# Exercise
Where the listing below reaches the line containing "Data Analysis Library", start writing out lines exactly, and stop once the line containing "as pipeline jobs" has been written.
++++
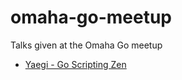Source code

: # omaha-go-meetup
Talks given at the Omaha Go meetup

* [Yaegi - Go Scripting Zen](https://talks.godoc.org/github.com/brockwood/omaha-go-meetup/yaegi/slides/yaegi.slide#1)
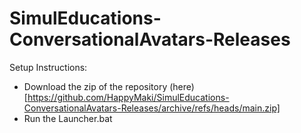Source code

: # SimulEducations-ConversationalAvatars-Releases

Setup Instructions:
- Download the zip of the repository (here)[https://github.com/HappyMaki/SimulEducations-ConversationalAvatars-Releases/archive/refs/heads/main.zip]
- Run the Launcher.bat
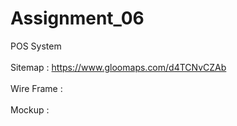 # Assignment_06
POS System <br> <br>
Sitemap : https://www.gloomaps.com/d4TCNvCZAb <br> <br>
Wire Frame :                                                   <br> <br>
Mockup :                                                       <br> <br>
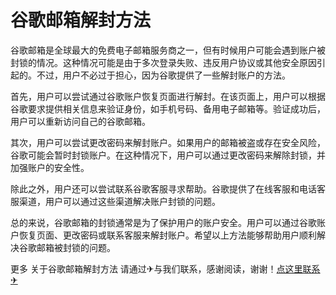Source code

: # 谷歌邮箱解封方法

谷歌邮箱是全球最大的免费电子邮箱服务商之一，但有时候用户可能会遇到账户被封锁的情况。这种情况可能是由于多次登录失败、违反用户协议或其他安全原因引起的。不过，用户不必过于担心，因为谷歌提供了一些解封账户的方法。

首先，用户可以尝试通过谷歌账户恢复页面进行解封。在该页面上，用户可以根据谷歌要求提供相关信息来验证身份，如手机号码、备用电子邮箱等。验证成功后，用户可以重新访问自己的谷歌邮箱。

其次，用户可以尝试更改密码来解封账户。如果用户的邮箱被盗或存在安全风险，谷歌可能会暂时封锁账户。在这种情况下，用户可以通过更改密码来解除封锁，并加强账户的安全性。

除此之外，用户还可以尝试联系谷歌客服寻求帮助。谷歌提供了在线客服和电话客服渠道，用户可以通过这些渠道解决账户封锁的问题。

总的来说，谷歌邮箱的封锁通常是为了保护用户的账户安全。用户可以通过谷歌账户恢复页面、更改密码或联系客服来解封账户。希望以上方法能够帮助用户顺利解决谷歌邮箱被封锁的问题。

更多 关于谷歌邮箱解封方法 请通过✈与我们联系，感谢阅读，谢谢！[点这里联系✈](https://sms.k02.cc)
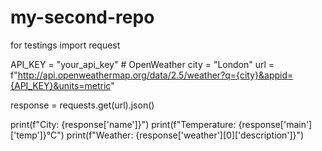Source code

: # my-second-repo
for testings
import request

API_KEY = "your_api_key"  # OpenWeather 
city = "London"
url = f"http://api.openweathermap.org/data/2.5/weather?q={city}&appid={API_KEY}&units=metric"

response = requests.get(url).json()

print(f"City: {response['name']}")
print(f"Temperature: {response['main']['temp']}°C")
print(f"Weather: {response['weather'][0]['description']}")
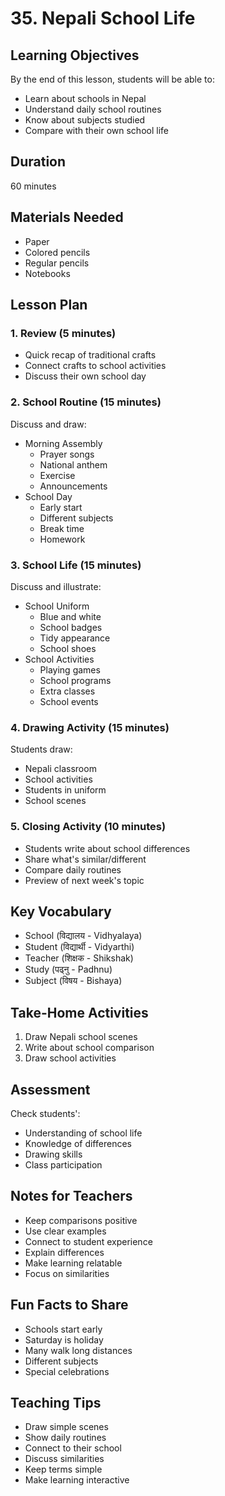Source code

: # 35. Nepali School Life

## Learning Objectives

By the end of this lesson, students will be able to:

- Learn about schools in Nepal
- Understand daily school routines
- Know about subjects studied
- Compare with their own school life

## Duration

60 minutes

## Materials Needed

- Paper
- Colored pencils
- Regular pencils
- Notebooks

## Lesson Plan

### 1. Review (5 minutes)

- Quick recap of traditional crafts
- Connect crafts to school activities
- Discuss their own school day

### 2. School Routine (15 minutes)

Discuss and draw:

- Morning Assembly
    - Prayer songs
    - National anthem
    - Exercise
    - Announcements
- School Day
    - Early start
    - Different subjects
    - Break time
    - Homework

### 3. School Life (15 minutes)

Discuss and illustrate:

- School Uniform
    - Blue and white
    - School badges
    - Tidy appearance
    - School shoes
- School Activities
    - Playing games
    - School programs
    - Extra classes
    - School events

### 4. Drawing Activity (15 minutes)

Students draw:

- Nepali classroom
- School activities
- Students in uniform
- School scenes

### 5. Closing Activity (10 minutes)

- Students write about school differences
- Share what's similar/different
- Compare daily routines
- Preview of next week's topic

## Key Vocabulary

- School (विद्यालय - Vidhyalaya)
- Student (विद्यार्थी - Vidyarthi)
- Teacher (शिक्षक - Shikshak)
- Study (पढ्नु - Padhnu)
- Subject (विषय - Bishaya)

## Take-Home Activities

1. Draw Nepali school scenes
2. Write about school comparison
3. Draw school activities

## Assessment

Check students':

- Understanding of school life
- Knowledge of differences
- Drawing skills
- Class participation

## Notes for Teachers

- Keep comparisons positive
- Use clear examples
- Connect to student experience
- Explain differences
- Make learning relatable
- Focus on similarities

## Fun Facts to Share

- Schools start early
- Saturday is holiday
- Many walk long distances
- Different subjects
- Special celebrations

## Teaching Tips

- Draw simple scenes
- Show daily routines
- Connect to their school
- Discuss similarities
- Keep terms simple
- Make learning interactive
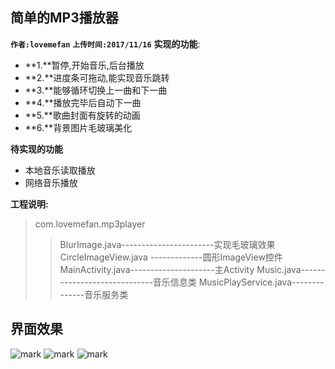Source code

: ## 简单的MP3播放器
__`作者:lovemefan`__
__`上传时间:2017/11/16`__
**实现的功能**:
* **1.**暂停,开始音乐,后台播放
* **2.**进度条可拖动,能实现音乐跳转
* **3.**能够循环切换上一曲和下一曲
* **4.**播放完毕后自动下一曲
* **5.**歌曲封面有旋转的动画
* **6.**背景图片毛玻璃美化

**待实现的功能**
* 本地音乐读取播放
* 网络音乐播放
 
**工程说明:**
> com.lovemefan.mp3player
>>BlurImage.java-----------------------实现毛玻璃效果
CircleImageView.java -------------圆形ImageView控件
MainActivity.java---------------------主Activity
Music.java-----------------------------音乐信息类
MusicPlayService.java--------------音乐服务类

## 界面效果
![mark](http://oskhhyaq3.bkt.clouddn.com/blog/171116/dlca6h3hAD.png?imageslim)
![mark](http://oskhhyaq3.bkt.clouddn.com/blog/171116/0GCA5kkBc2.png?imageslim)
![mark](http://oskhhyaq3.bkt.clouddn.com/blog/171116/hKd52055A0.png?imageslim)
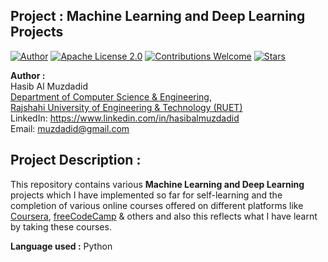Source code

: ## Project : Machine Learning and Deep Learning Projects 
[![Author](https://img.shields.io/badge/Author-Hasib%20Al%20Muzdadid-blue)](https://github.com/HasibAlMuzdadid)
[![Apache License 2.0](https://img.shields.io/badge/License-Apache%20License%202.0-important)](https://github.com/HasibAlMuzdadid/Machine-Learning-and-Deep-Learning-Projects/blob/main/LICENSE)
[![Contributions Welcome](https://img.shields.io/badge/Contributions-Welcome-brightgreen.svg?style=flat)](https://github.com/HasibAlMuzdadid/Machine-Learning-and-Deep-Learning-Projects)
[![Stars](https://img.shields.io/github/stars/HasibAlMuzdadid/Machine-Learning-and-Deep-Learning-Projects.svg?style=social)](https://github.com/HasibAlMuzdadid/Machine-Learning-and-Deep-Learning-Projects/stargazers)


**Author :** </br>
Hasib Al Muzdadid</br>
[Department of Computer Science & Engineering](https://www.cse.ruet.ac.bd/), </br>
[Rajshahi University of Engineering & Technology (RUET)](https://www.ruet.ac.bd/) </br>
LinkedIn: https://www.linkedin.com/in/hasibalmuzdadid </br>
Email: muzdadid@gmail.com

## Project Description :
This repository contains various **Machine Learning and Deep Learning** projects which I have implemented so far for self-learning and the completion of various online courses offered on different platforms like [Coursera](https://www.coursera.org/), [freeCodeCamp](https://www.freecodecamp.org/) & others and also this reflects what I have learnt by taking these courses.

**Language used :** Python </br>
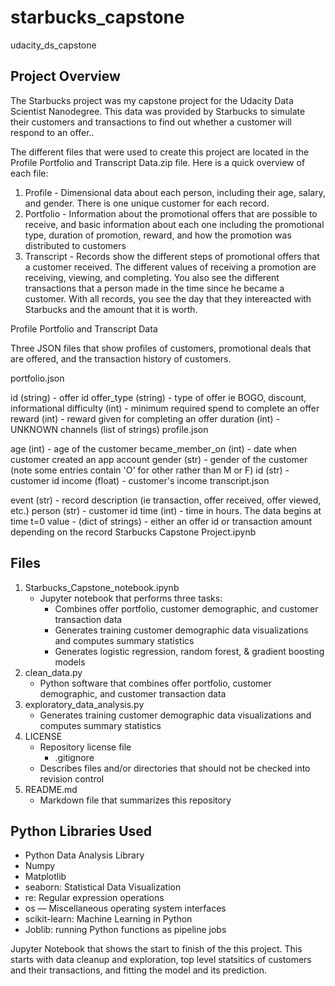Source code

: # starbucks_capstone
udacity_ds_capstone

## Project Overview

The Starbucks project was my capstone project for the Udacity Data Scientist Nanodegree. This data was provided by Starbucks to simulate their customers and transactions to find out  whether a customer will respond to an offer..

The different files that were used to create this project are located in the Profile Portfolio and Transcript Data.zip file. Here is a quick overview of each file:

1. Profile - Dimensional data about each person, including their age, salary, and gender. There is one unique customer for each record.
2. Portfolio - Information about the promotional offers that are possible to receive, and basic information about each one including the promotional type, duration of promotion, reward, and how the promotion was distributed to customers
3. Transcript - Records show the different steps of promotional offers that a customer received. The different values of receiving a promotion are receiving, viewing, and completing. You also see the different transactions that a person made in the time since he became a customer. With all records, you see the day that they intereacted with Starbucks and the amount that it is worth.

Profile Portfolio and Transcript Data

Three JSON files that show profiles of customers, promotional deals that are offered, and the transaction history of customers.

portfolio.json

id (string) - offer id
offer_type (string) - type of offer ie BOGO, discount, informational
difficulty (int) - minimum required spend to complete an offer
reward (int) - reward given for completing an offer
duration (int) - UNKNOWN
channels (list of strings)
profile.json

age (int) - age of the customer
became_member_on (int) - date when customer created an app account
gender (str) - gender of the customer (note some entries contain 'O' for other rather than M or F)
id (str) - customer id
income (float) - customer's income
transcript.json

event (str) - record description (ie transaction, offer received, offer viewed, etc.)
person (str) - customer id
time (int) - time in hours. The data begins at time t=0
value - (dict of strings) - either an offer id or transaction amount depending on the record
Starbucks Capstone Project.ipynb

## Files

1. Starbucks_Capstone_notebook.ipynb
    * Jupyter notebook that performs three tasks:
        * Combines offer portfolio, customer demographic, and customer transaction data
        * Generates training customer demographic data visualizations and computes summary statistics
        * Generates logistic regression, random forest, & gradient boosting models
2. clean_data.py
    * Python software that combines offer portfolio, customer demographic, and customer transaction data
3. exploratory_data_analysis.py
    * Generates training customer demographic data visualizations and computes summary statistics
4. LICENSE
    * Repository license file
        * .gitignore
    * Describes files and/or directories that should not be checked into revision control
5. README.md
    * Markdown file that summarizes this repository

## Python Libraries Used

* Python Data Analysis Library
* Numpy
* Matplotlib
* seaborn: Statistical Data Visualization
* re: Regular expression operations
* os — Miscellaneous operating system interfaces
* scikit-learn: Machine Learning in Python
* Joblib: running Python functions as pipeline jobs



Jupyter Notebook that shows the start to finish of the this project. This starts with data cleanup and exploration, top level statsitics of customers and their transactions, and fitting the model and its prediction.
++++
# Exercise response
* Python Data Analysis Library
* Numpy
* Matplotlib
* seaborn: Statistical Data Visualization
* re: Regular expression operations
* os — Miscellaneous operating system interfaces
* scikit-learn: Machine Learning in Python
* Joblib: running Python functions as pipeline jobs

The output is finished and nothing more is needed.